◆ **HOW TO COMPLETE THIS TASK**:
Below are some records; quote exactly the lines from the one that contains "all the time, with" through the one that contains "seeing. Otherwise one", inclusive, and no others.

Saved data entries
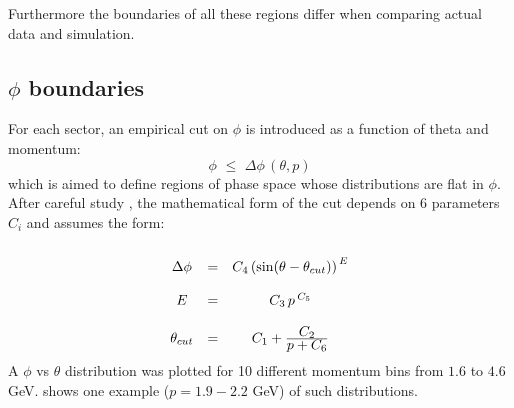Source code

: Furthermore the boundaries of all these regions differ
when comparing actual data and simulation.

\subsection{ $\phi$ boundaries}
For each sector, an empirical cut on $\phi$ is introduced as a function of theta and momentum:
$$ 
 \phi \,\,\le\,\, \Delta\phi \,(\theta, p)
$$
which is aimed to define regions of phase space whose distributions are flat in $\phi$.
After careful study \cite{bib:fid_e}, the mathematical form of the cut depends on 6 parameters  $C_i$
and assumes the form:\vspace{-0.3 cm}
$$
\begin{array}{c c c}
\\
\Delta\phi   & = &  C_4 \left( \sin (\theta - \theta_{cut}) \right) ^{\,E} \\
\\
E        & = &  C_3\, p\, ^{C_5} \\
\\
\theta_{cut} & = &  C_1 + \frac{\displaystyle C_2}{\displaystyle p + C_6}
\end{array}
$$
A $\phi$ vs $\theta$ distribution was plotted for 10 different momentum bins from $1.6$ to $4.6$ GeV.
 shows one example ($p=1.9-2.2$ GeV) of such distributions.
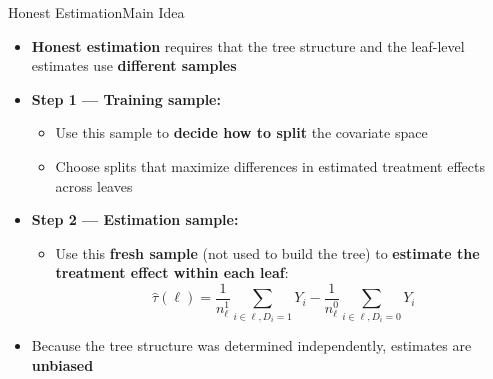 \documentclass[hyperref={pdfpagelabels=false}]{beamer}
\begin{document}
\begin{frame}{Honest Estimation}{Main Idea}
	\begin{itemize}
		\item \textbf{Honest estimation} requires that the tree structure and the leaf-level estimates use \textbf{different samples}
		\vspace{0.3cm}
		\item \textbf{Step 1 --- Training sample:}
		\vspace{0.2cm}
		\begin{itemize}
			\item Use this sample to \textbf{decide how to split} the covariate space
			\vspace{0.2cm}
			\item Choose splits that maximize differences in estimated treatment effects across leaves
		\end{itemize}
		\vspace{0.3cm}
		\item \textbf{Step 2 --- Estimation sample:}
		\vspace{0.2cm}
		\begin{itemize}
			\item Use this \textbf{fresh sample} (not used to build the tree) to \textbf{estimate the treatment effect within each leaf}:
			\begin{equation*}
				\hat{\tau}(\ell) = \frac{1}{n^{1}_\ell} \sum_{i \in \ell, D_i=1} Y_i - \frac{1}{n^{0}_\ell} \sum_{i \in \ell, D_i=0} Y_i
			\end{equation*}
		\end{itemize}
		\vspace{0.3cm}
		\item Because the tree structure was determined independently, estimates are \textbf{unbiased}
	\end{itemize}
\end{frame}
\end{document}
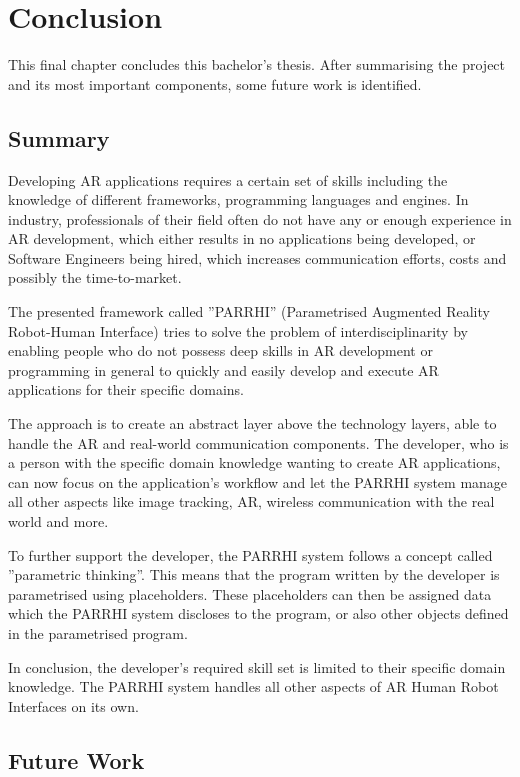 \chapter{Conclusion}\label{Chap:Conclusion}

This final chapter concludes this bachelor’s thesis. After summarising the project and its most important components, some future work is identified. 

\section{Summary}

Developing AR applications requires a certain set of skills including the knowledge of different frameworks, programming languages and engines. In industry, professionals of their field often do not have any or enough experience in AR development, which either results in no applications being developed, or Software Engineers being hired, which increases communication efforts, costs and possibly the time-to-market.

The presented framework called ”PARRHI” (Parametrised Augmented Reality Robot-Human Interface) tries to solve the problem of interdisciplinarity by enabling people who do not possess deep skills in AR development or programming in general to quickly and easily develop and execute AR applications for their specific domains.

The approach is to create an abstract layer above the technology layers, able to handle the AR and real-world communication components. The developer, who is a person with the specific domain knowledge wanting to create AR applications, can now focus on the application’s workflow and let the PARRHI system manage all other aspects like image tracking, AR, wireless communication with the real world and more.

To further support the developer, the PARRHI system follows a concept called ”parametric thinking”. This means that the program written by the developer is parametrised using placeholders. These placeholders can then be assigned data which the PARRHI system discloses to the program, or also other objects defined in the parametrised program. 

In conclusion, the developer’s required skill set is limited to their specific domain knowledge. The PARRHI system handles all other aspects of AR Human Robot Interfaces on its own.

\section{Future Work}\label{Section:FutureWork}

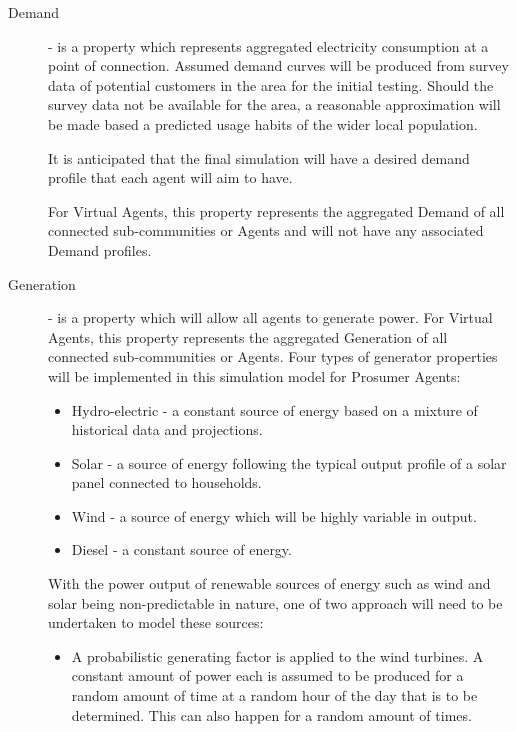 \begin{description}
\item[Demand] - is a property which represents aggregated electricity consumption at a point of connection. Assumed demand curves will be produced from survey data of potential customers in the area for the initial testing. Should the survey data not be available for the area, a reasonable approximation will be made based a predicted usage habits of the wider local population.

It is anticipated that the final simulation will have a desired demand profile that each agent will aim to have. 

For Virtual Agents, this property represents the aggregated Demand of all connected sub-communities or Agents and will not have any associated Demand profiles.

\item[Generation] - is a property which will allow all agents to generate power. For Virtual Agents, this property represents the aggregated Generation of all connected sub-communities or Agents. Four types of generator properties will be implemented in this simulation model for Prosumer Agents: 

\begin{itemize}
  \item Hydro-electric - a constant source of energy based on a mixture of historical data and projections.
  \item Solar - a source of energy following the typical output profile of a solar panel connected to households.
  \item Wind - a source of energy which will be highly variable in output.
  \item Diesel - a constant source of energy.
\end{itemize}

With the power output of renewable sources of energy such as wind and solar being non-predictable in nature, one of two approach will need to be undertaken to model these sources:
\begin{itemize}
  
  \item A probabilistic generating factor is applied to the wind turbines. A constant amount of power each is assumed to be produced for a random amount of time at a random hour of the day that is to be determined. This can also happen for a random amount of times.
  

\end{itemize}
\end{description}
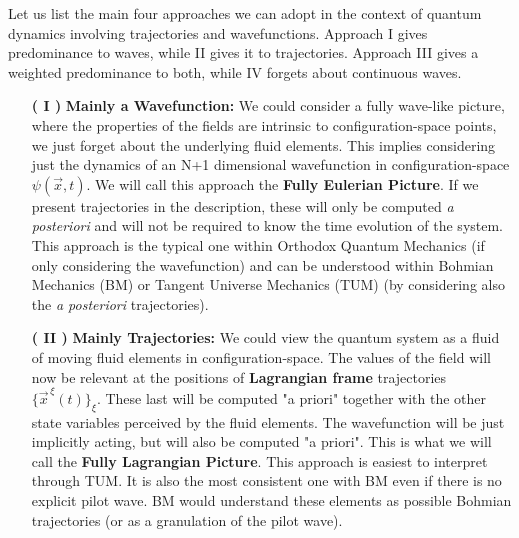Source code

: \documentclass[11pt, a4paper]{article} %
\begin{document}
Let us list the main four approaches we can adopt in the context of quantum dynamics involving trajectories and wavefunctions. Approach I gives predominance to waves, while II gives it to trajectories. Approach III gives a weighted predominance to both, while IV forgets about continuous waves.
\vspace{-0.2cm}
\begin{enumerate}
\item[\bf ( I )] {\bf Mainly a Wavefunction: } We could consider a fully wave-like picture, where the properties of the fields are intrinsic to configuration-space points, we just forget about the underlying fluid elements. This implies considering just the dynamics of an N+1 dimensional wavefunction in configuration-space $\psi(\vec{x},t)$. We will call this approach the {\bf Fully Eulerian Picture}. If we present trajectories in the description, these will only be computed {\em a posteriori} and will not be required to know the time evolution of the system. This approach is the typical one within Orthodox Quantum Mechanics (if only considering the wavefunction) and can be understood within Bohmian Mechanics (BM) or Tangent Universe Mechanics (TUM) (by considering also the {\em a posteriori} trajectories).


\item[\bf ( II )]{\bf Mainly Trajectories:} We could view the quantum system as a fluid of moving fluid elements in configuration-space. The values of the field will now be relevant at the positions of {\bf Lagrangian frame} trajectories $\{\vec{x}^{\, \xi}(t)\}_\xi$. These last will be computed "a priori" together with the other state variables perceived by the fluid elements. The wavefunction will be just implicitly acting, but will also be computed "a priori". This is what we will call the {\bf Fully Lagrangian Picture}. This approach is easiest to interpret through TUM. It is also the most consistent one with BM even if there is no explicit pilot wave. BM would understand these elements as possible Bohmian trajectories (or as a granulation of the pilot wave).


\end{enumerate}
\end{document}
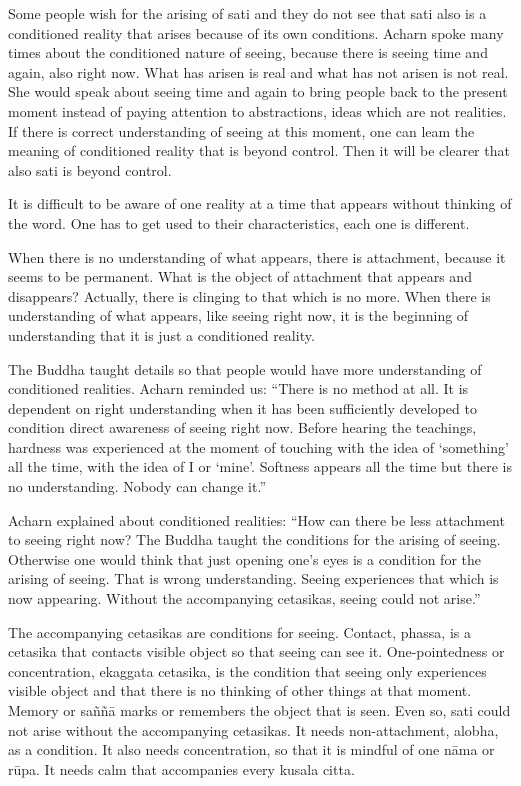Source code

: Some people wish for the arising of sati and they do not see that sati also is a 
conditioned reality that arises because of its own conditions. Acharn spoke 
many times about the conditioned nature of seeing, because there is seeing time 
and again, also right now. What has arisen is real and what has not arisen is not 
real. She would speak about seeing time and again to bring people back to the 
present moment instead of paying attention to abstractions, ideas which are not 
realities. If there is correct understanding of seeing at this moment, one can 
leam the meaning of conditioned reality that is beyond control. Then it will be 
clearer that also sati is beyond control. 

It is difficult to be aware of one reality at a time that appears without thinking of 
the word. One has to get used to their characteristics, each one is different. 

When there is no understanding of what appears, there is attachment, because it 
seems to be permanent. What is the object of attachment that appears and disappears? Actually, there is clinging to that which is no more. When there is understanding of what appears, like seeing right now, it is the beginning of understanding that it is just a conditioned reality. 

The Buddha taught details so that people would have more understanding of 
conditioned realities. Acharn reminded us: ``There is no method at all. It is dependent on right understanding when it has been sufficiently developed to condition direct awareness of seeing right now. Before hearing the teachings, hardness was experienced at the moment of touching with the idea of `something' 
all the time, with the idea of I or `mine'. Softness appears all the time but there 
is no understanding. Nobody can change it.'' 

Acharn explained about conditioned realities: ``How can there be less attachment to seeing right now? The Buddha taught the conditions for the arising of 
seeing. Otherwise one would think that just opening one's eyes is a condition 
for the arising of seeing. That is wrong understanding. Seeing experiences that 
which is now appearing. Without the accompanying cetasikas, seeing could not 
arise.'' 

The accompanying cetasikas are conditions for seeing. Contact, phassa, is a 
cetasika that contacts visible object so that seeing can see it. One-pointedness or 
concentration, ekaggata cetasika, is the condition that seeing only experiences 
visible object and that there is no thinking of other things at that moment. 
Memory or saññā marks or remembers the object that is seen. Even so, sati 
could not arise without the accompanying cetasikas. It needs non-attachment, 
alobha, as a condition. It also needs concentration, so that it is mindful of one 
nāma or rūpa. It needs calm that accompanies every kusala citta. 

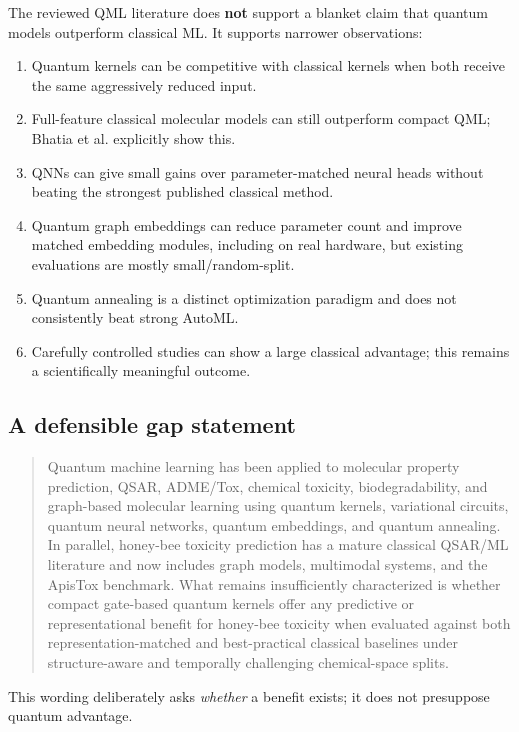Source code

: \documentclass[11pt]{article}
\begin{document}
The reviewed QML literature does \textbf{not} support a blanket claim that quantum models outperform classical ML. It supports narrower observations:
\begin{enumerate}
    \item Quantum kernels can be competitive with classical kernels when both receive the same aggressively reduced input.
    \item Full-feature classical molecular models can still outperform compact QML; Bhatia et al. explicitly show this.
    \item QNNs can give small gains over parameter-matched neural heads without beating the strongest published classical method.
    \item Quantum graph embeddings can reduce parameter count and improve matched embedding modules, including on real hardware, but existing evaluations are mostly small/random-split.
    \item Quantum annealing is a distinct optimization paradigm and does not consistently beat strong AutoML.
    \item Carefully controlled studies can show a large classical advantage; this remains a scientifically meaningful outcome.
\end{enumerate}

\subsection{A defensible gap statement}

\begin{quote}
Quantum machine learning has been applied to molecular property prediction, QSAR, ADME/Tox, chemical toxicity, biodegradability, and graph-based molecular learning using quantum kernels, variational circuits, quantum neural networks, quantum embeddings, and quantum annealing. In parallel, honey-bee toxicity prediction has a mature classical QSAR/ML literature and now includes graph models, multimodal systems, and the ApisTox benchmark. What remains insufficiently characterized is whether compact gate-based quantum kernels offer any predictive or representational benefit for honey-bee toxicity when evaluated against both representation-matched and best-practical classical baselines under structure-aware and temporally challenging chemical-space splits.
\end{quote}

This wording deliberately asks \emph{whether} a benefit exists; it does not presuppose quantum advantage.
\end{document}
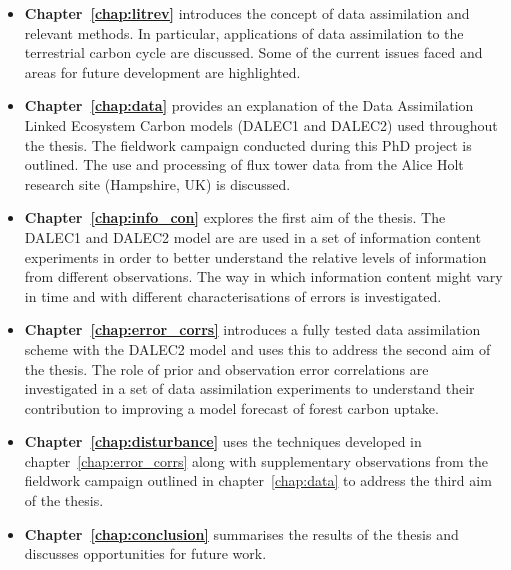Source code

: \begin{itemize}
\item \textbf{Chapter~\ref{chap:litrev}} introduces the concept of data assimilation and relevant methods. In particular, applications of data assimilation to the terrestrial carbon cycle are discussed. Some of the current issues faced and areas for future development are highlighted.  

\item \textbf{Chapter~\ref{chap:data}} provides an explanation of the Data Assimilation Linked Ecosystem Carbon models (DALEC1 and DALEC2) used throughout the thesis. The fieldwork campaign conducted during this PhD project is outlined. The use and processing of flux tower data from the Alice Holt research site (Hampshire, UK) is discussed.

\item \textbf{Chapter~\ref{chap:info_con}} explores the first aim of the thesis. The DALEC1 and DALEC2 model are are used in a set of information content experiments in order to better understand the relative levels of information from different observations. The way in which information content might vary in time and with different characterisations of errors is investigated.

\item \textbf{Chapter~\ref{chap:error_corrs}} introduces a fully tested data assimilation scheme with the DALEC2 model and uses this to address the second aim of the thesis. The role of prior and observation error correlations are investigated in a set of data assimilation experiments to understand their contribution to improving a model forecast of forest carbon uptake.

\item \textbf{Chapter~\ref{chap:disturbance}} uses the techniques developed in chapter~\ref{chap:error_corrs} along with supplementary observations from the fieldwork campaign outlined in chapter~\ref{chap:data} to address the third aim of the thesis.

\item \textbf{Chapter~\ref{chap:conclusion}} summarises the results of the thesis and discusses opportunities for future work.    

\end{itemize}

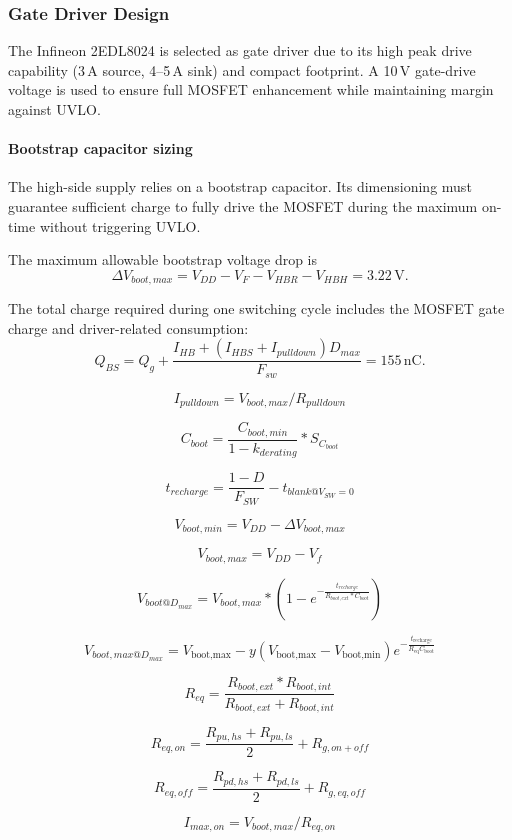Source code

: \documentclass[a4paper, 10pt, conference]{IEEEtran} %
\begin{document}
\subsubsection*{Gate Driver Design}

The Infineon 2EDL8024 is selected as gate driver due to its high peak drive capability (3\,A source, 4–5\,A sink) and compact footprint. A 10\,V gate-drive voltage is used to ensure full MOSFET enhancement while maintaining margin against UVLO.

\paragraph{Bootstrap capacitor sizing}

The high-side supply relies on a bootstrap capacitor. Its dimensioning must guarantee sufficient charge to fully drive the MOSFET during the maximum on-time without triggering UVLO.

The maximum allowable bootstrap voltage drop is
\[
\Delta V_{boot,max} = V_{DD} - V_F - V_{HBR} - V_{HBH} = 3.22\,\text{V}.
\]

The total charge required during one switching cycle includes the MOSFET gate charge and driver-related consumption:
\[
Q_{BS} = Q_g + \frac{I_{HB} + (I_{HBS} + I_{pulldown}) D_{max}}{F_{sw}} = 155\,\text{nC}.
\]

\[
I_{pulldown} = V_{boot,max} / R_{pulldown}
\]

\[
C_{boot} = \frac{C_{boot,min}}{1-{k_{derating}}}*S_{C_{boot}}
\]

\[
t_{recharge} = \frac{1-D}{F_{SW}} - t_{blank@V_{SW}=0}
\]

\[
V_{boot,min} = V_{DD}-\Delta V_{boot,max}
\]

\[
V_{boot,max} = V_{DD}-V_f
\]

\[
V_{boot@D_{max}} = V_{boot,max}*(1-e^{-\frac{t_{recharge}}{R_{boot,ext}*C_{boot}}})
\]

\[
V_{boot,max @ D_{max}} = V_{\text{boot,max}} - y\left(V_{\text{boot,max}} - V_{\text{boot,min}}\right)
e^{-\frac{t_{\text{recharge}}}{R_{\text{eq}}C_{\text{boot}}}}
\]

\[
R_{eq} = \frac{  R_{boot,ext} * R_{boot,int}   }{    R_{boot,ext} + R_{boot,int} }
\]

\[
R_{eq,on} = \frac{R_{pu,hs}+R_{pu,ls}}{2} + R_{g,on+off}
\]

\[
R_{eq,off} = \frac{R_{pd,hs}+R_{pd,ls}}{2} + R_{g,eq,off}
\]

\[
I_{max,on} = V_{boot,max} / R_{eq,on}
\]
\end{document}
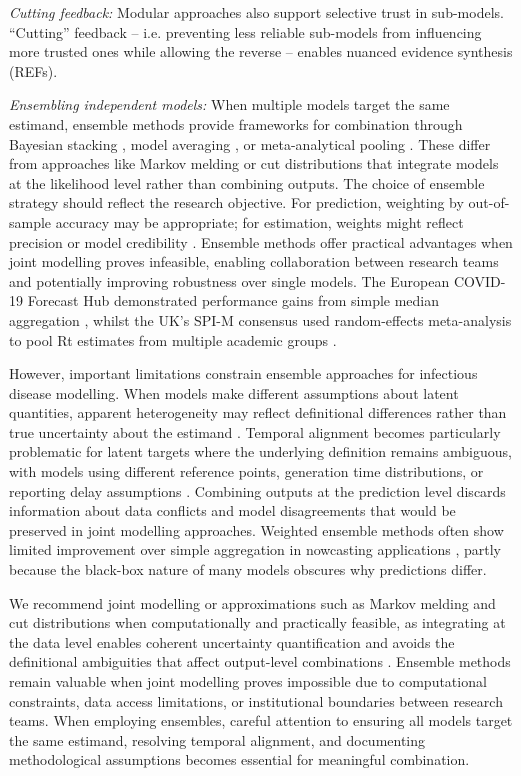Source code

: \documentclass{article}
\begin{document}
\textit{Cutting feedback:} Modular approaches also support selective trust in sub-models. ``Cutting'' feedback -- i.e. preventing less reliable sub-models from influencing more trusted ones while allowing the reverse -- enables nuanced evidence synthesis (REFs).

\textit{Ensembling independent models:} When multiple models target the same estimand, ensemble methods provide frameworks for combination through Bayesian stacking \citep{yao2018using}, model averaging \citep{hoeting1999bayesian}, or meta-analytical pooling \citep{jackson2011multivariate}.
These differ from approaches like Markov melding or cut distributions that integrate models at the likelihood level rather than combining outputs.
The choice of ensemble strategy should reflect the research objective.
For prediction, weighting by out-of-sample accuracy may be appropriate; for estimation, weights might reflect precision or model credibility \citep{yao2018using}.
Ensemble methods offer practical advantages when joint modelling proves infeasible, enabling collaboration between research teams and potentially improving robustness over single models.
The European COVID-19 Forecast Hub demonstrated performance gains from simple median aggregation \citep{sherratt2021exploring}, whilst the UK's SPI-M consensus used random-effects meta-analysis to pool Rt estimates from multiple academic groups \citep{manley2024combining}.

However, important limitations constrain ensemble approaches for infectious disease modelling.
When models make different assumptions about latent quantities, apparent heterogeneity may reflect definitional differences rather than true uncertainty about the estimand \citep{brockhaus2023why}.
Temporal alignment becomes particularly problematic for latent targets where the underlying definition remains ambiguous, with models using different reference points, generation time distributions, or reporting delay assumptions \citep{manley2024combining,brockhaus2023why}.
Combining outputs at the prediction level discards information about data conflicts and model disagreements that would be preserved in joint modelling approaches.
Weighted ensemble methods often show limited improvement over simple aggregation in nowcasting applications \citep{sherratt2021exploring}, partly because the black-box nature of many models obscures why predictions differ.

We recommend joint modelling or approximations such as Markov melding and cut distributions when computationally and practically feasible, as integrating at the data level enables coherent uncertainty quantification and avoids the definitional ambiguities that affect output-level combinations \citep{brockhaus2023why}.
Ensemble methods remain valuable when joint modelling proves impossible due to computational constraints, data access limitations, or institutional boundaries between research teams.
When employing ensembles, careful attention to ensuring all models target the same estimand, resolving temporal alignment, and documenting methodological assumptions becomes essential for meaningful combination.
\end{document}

◆ **FINISHED TASK**:
all the time, with the idea of I or `mine'. Softness appears all the time but there 
is no understanding. Nobody can change it.'' 

Acharn explained about conditioned realities: ``How can there be less attachment to seeing right now? The Buddha taught the conditions for the arising of 
seeing. Otherwise one would think that just opening one's eyes is a condition 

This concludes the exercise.